Where a line below holds the string "validateEmail", copy that line.

--- START ---

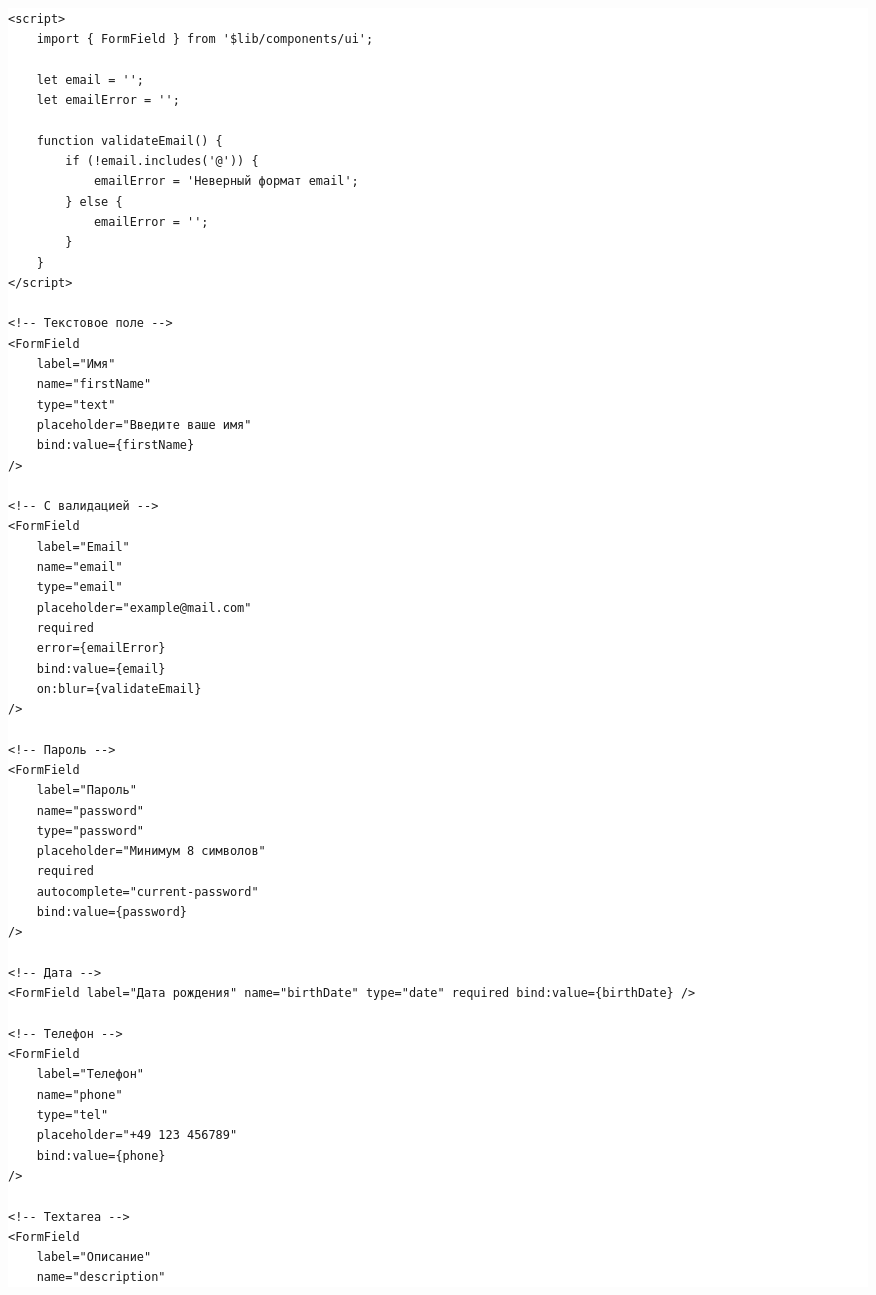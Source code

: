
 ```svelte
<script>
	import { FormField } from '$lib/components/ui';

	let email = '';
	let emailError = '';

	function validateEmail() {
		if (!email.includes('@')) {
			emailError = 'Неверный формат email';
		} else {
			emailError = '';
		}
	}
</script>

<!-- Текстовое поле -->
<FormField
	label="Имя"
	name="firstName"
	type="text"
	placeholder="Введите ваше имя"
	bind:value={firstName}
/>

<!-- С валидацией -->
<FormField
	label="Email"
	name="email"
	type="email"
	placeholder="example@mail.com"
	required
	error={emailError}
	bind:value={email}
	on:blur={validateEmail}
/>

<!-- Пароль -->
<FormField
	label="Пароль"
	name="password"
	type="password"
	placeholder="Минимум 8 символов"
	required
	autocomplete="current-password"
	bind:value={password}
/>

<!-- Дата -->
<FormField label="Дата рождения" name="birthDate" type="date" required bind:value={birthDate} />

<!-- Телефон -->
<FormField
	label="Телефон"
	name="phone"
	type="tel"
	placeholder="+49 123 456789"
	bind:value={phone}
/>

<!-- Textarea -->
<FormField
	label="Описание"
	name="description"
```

--- END ---

## Output
	function validateEmail() {
	on:blur={validateEmail}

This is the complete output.